To demonstrate the correlation among CRP, Wnt, and angiogenic and hepatic regeneration factors in hepato-cytes, we transfected siRNA-CRP in rat hepatocytes and analyzed the mRNA and protein levels of CRP, albumin and factors related to Wnt signaling and angiogenesis. The expression of CRP, Axin2 (Fig. 4B), VEGF, and albumin (ALB) (Supplementary Fig. S2) mRNA was lower in siRNA-CRP-transfected hepatocytes than in non-transfected hepatocytes. As assessed by western blotting, CRP and VEGF protein expression was significantly suppressed via siRNA-CRP transfection (*, p<0.05, Fig. 4A and 4B). Additionally, the expression of β-catenin, a key factor in the Wnt pathway, was significantly inhibited by siRNA-CRP transfection in rat hepatocytes (*, p<0.05, Fig. 4C). Also, hepatic regeneration and proliferation factors such as ALB, hepatic nuclear factor 1 alpha (HNF1α), and cyclinD1 were significantly repressed by siRNA-CRP transfection in WB-F344s (*, p<0.05, Fig. 4D∼F). Therefore, CRP directly regulates angiogenesis through the Wnt pathway and promotes hepatic regeneration.

To demonstrate the effect of CRP induced by PD-MSCs, we cultured CCl₄-treated rat hepatocytes with PD-MSCs. The expression of CRP at both mRNA and protein levels was upregulated in rat hepatocytes by co-culture with PD-MSCs (Fig. 5A and 5B). To verify cell proliferation and localization of β-catenin, we performed immunofluorescence staining for BrdU and active β-ca-tenin in rat hepatocytes that were co-cultured with PD-MSCs post-CCl₄ treatment. The localization of BrdU and β-catenin in rat hepatocytes is shown in Fig. 5C. The number of BrdU- or β-catenin-positive cells was significantly higher in the CCl₄-treated and PD-MSC co-cultured group than in the non-co-cultured group (*, p<0.05, Fig. 5D). Also, the protein level of HNF1α and cyclinD1, hepatic regeneration and proliferation markers, was dramatically decreased in CCl₄ treated WB-F344s while their expression were recovered by PD-MSCs co-cultivation (*, p<0.05, Fig. 5E∼G). Therefore, CRP upregulation by PD-MSCs in rat hepatocytes activates Wnt signaling and facilitates hepatocyte regeneration.

To demonstrate the interaction between hepatocytes and ECs via CRP and the Wnt signaling pathway, we used the culture scheme shown in Fig. 6A. The expression of CRP, VEGF, Axin2 and albumin was analyzed in hepatocytes, WB-F344s, and ECs, HUVECs. In sorted hepatocytes and ECs, CRP mRNA was upregulated by co-culture with PD-MSCs (Fig. 6B and 6C). Additionally, the expression of VEGF and Axin2 was increased in CCl₄-treated and PD-MSC co-cultured hepatocytes and ECs (Fig. 6D and 6E, Supplementary Fig. S3A and S3B). Furthermore, albumin, a hepatocyte marker, was upregulated in hepatocytes co-cultured with PD-MSCs (Supplementary Fig. S3C). However, albumin was not detected in the sorted ECs (Supplementary Fig. S3D). The expression of CRP protein, as detected by western blotting, was increased in the CCl₄-treated and PD-MSC co-cultured rat hepatocytes (Supplementary Fig. S4A and S4B). Furthermore, the Wnt pathway (Supplementary Fig. S4A, S4C and S4E), angiogenesis (Supplementary Fig. S4A and S4F) and hepatic regeneration (Supplementary Fig. S4A and S4D) were activated in the co-cultured group. Comparing between only hepatocytes culture and EC cells and hepatocytes on co-culture systems, there was no difference between liver regeneration by expression of albumin.
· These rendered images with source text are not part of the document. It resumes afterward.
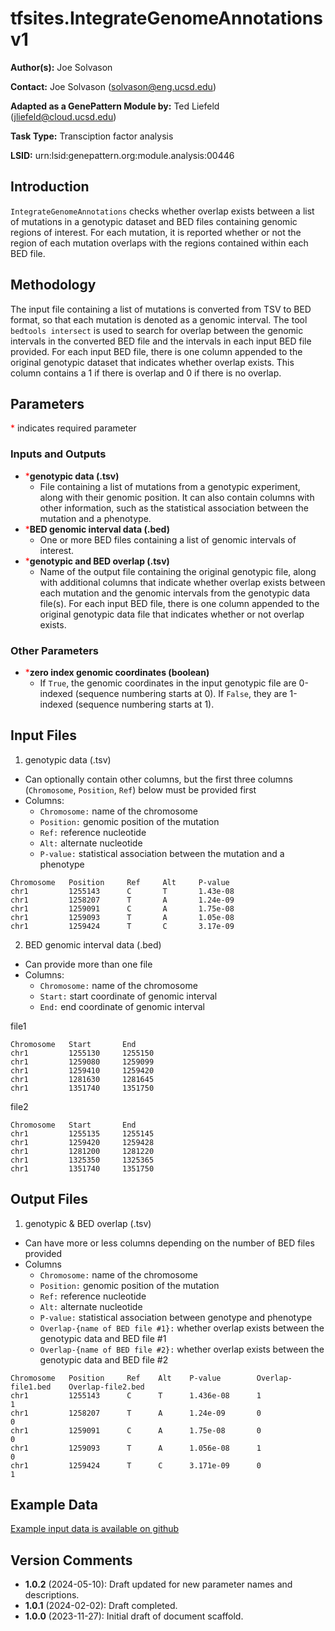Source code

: # tfsites.IntegrateGenomeAnnotations v1

**Author(s):** Joe Solvason  

**Contact:** Joe Solvason (solvason@eng.ucsd.edu)

**Adapted as a GenePattern Module by:** Ted Liefeld (jliefeld@cloud.ucsd.edu)

**Task Type:** Transciption factor analysis

**LSID:**  urn:lsid:genepattern.org:module.analysis:00446


## Introduction

`IntegrateGenomeAnnotations` checks whether overlap exists between a list of mutations in a genotypic dataset and BED files containing genomic regions of interest. For each mutation, it is reported whether or not the region of each mutation overlaps with the regions contained within each BED file. 

## Methodology

The input file containing a list of mutations is converted from TSV to BED format, so that each mutation is denoted as a genomic interval. The tool `bedtools intersect` is used to search for overlap between the genomic intervals in the converted BED file and the intervals in each input BED file provided. For each input BED file, there is one column appended to the original genotypic dataset that indicates whether overlap exists. This column contains a 1 if there is overlap and 0 if there is no overlap. 

## Parameters

<span style="color: red;">*</span> indicates required parameter

### Inputs and Outputs 

- <span style="color: red;">*</span>**genotypic data (.tsv)**
    - File containing a list of mutations from a genotypic experiment, along with their genomic position. It can also contain columns with other information, such as the statistical association between the mutation and a phenotype. 
- <span style="color: red;">*</span>**BED genomic interval data (.bed)**
    -  One or more BED files containing a list of genomic intervals of interest. 
- <span style="color: red;">*</span>**genotypic and BED overlap (.tsv)**
    - Name of the output file containing the original genotypic file, along with additional columns that indicate whether overlap exists between each mutation and the genomic intervals from the genotypic data file(s). For each input BED file, there is one column appended to the original genotypic data file that indicates whether or not overlap exists.
 
### Other Parameters

- <span style="color: red;">*</span>**zero index genomic coordinates (boolean)**
    - If `True`, the genomic coordinates in the input genotypic file are 0-indexed (sequence numbering starts at 0). If `False`, they are 1-indexed (sequence numbering starts at 1).


## Input Files

1. genotypic data (.tsv)
- Can optionally contain other columns, but the first three columns (`Chromosome`, `Position`, `Ref`) below must be provided first
- Columns:
    - `Chromosome:` name of the chromosome
    - `Position:` genomic position of the mutation
    - `Ref:` reference nucleotide
    - `Alt:` alternate nucleotide
    - `P-value:` statistical association between the mutation and a phenotype

```
Chromosome   Position     Ref     Alt     P-value
chr1         1255143      C       T       1.43e-08
chr1         1258207      T       A       1.24e-09
chr1         1259091      C       A       1.75e-08
chr1         1259093      T       A       1.05e-08
chr1         1259424      T       C       3.17e-09
```
    
2. BED genomic interval data (.bed)
- Can provide more than one file
- Columns:
    - `Chromosome:` name of the chromosome
    - `Start:` start coordinate of genomic interval
    - `End:` end coordinate of genomic interval

file1
```
Chromosome   Start       End   
chr1	     1255130	 1255150
chr1	     1259080	 1259099
chr1	     1259410	 1259420
chr1	     1281630	 1281645
chr1	     1351740	 1351750
```

file2
```
Chromosome   Start       End  
chr1         1255135	 1255145
chr1         1259420	 1259428
chr1         1281200	 1281220
chr1         1325350	 1325365
chr1         1351740	 1351750
```

       
## Output Files

1. genotypic & BED overlap (.tsv)
- Can have more or less columns depending on the number of BED files provided
- Columns
    - `Chromosome:` name of the chromosome
    - `Position:` genomic position of the mutation
    - `Ref:` reference nucleotide
    - `Alt:` alternate nucleotide
    - `P-value:` statistical association between genotype and phenotype
    - `Overlap-{name of BED file #1}:` whether overlap exists between the genotypic data and BED file #1 
    - `Overlap-{name of BED file #2}:` whether overlap exists between the genotypic data and BED file #2
  
```
Chromosome   Position     Ref    Alt    P-value        Overlap-file1.bed    Overlap-file2.bed	
chr1	     1255143	  C      T      1.436e-08      1                    1
chr1         1258207      T      A      1.24e-09       0                    0
chr1         1259091      C      A      1.75e-08       0                    0
chr1	     1259093	  T      A      1.056e-08      1                    0
chr1	     1259424	  T      C      3.171e-09      0                    1
```
    
  
## Example Data

[Example input data is available on github](https://github.com/genepattern/tfsites.integrateGenomeAnnotations/gpunit/data)

    
## Version Comments

- **1.0.2** (2024-05-10): Draft updated for new parameter names and descriptions.
- **1.0.1** (2024-02-02): Draft completed.
- **1.0.0** (2023-11-27): Initial draft of document scaffold.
However, the difference between vascular regeneration and Wnt signaling factors was more dynamic on co-culture systems of EC cells and hepatocytes because the VEGF secretion is exceptionally shown in the EC rather than the WB-F344. Therefore, we finally co-cultivated EC and hepatocytes to study hepatic regeneration by vascular regeneration and demonstrated CRP increased by PD-MSCs co-cultivation prompts vascular regeneration through Wnt signaling in hepatocytes by interacting with ECs.